What you should do.
Write out the material below again, line for line, without any images.
--- Information ---
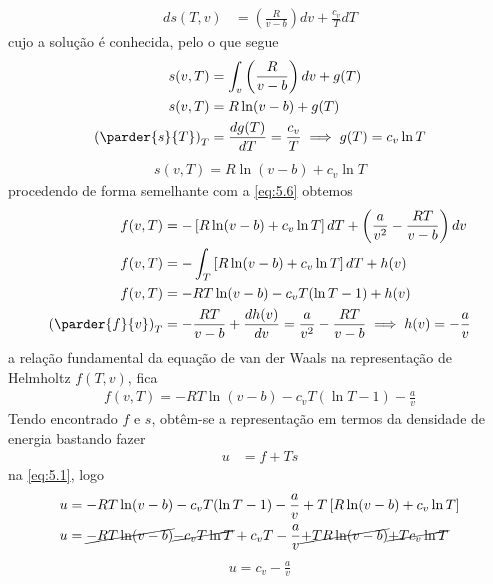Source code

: \begin{prob}
\begin{sol}
		\begin{align}
			ds(T,v)&=\left(\frac{R}{v-b}\right)dv+\frac{c_v}{T}dT
		\end{align}
		cujo a solução é conhecida, pelo o que segue
		\begin{align}
			\begin{split}
				s(v,T)&=\int_{v}\left(\frac{R}{v-b}\right)dv+g(T)\\
				s(v,T)&=R\ln(v-b)+g(T)\\
				\left(\parder{s}{T}\right)_T&=\frac{dg(T)}{dT}=\frac{c_v}{T}\implies g(T)=c_v\ln T								
			\end{split}
		\end{align}
		\begin{align}
			\boxed{
					s(v,T)=R\ln (v-b)+c_v\ln T
				}
		\end{align}
		procedendo de forma semelhante com a \eqref{eq:5.6} obtemos
		\begin{align}
			\begin{split}
				f(v,T)&=-\left[R\ln (v-b)+c_v\ln T\right]dT+\left(\frac{a}{v^2}-\frac{RT}{v-b}\right)dv\\
				f(v,T)&=-\int_T\left[R\ln(v-b)+c_v\ln T\right]dT+h(v)\\
				f(v,T)&=-RT\ln(v-b)-c_vT(\ln T-1)+h(v)\\
				\left(\parder{f}{v}\right)_T&=-\frac{RT}{v-b}+\frac{dh(v)}{dv}=\frac{a}{v^2}-\frac{RT}{v-b}\implies h(v)=-\frac{a}{v}
			\end{split}			
		\end{align}
		a relação fundamental da equação de van der Waals na representação de Helmholtz $f(T,v)$, fica
		\begin{align}
			\boxed{
				f(v,T)=-RT\ln(v-b)-c_vT(\ln T-1)-\frac{a}{v}
			}
		\end{align}
		Tendo encontrado $f$ e $s$, obtêm-se a representação em termos da densidade de energia bastando fazer
		\begin{align}
			u&=f+Ts
		\end{align}
		na \eqref{eq:5.1}, logo
		\begin{align}
			\begin{split}
				u&=-RT\ln(v-b)-c_vT(\ln T-1)-\frac{a}{v}+T\left[R\ln (v-b)+c_v\ln T\right]\\
				u&=\cancel{-RT\ln(v-b)}\cancel{-c_vT\ln T}+c_vT-\frac{a}{v}\cancel{+TR\ln (v-b)}\cancel{+Tc_v\ln T}
			\end{split}
		\end{align}
		\begin{align}
			\boxed{
				u=c_v-\frac{a}{v}
			}
		\end{align}
	\end{sol}
\end{prob}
---
Exercise output.
Source code

: \begin{prob}
\begin{sol}
		\begin{align}
			ds(T,v)&=\left(\frac{R}{v-b}\right)dv+\frac{c_v}{T}dT
		\end{align}
		cujo a solução é conhecida, pelo o que segue
		\begin{align}
			\begin{split}
				s(v,T)&=\int_{v}\left(\frac{R}{v-b}\right)dv+g(T)\\
				s(v,T)&=R\ln(v-b)+g(T)\\
				\left(\parder{s}{T}\right)_T&=\frac{dg(T)}{dT}=\frac{c_v}{T}\implies g(T)=c_v\ln T								
			\end{split}
		\end{align}
		\begin{align}
			\boxed{
					s(v,T)=R\ln (v-b)+c_v\ln T
				}
		\end{align}
		procedendo de forma semelhante com a \eqref{eq:5.6} obtemos
		\begin{align}
			\begin{split}
				f(v,T)&=-\left[R\ln (v-b)+c_v\ln T\right]dT+\left(\frac{a}{v^2}-\frac{RT}{v-b}\right)dv\\
				f(v,T)&=-\int_T\left[R\ln(v-b)+c_v\ln T\right]dT+h(v)\\
				f(v,T)&=-RT\ln(v-b)-c_vT(\ln T-1)+h(v)\\
				\left(\parder{f}{v}\right)_T&=-\frac{RT}{v-b}+\frac{dh(v)}{dv}=\frac{a}{v^2}-\frac{RT}{v-b}\implies h(v)=-\frac{a}{v}
			\end{split}			
		\end{align}
		a relação fundamental da equação de van der Waals na representação de Helmholtz $f(T,v)$, fica
		\begin{align}
			\boxed{
				f(v,T)=-RT\ln(v-b)-c_vT(\ln T-1)-\frac{a}{v}
			}
		\end{align}
		Tendo encontrado $f$ e $s$, obtêm-se a representação em termos da densidade de energia bastando fazer
		\begin{align}
			u&=f+Ts
		\end{align}
		na \eqref{eq:5.1}, logo
		\begin{align}
			\begin{split}
				u&=-RT\ln(v-b)-c_vT(\ln T-1)-\frac{a}{v}+T\left[R\ln (v-b)+c_v\ln T\right]\\
				u&=\cancel{-RT\ln(v-b)}\cancel{-c_vT\ln T}+c_vT-\frac{a}{v}\cancel{+TR\ln (v-b)}\cancel{+Tc_v\ln T}
			\end{split}
		\end{align}
		\begin{align}
			\boxed{
				u=c_v-\frac{a}{v}
			}
		\end{align}
	\end{sol}
\end{prob}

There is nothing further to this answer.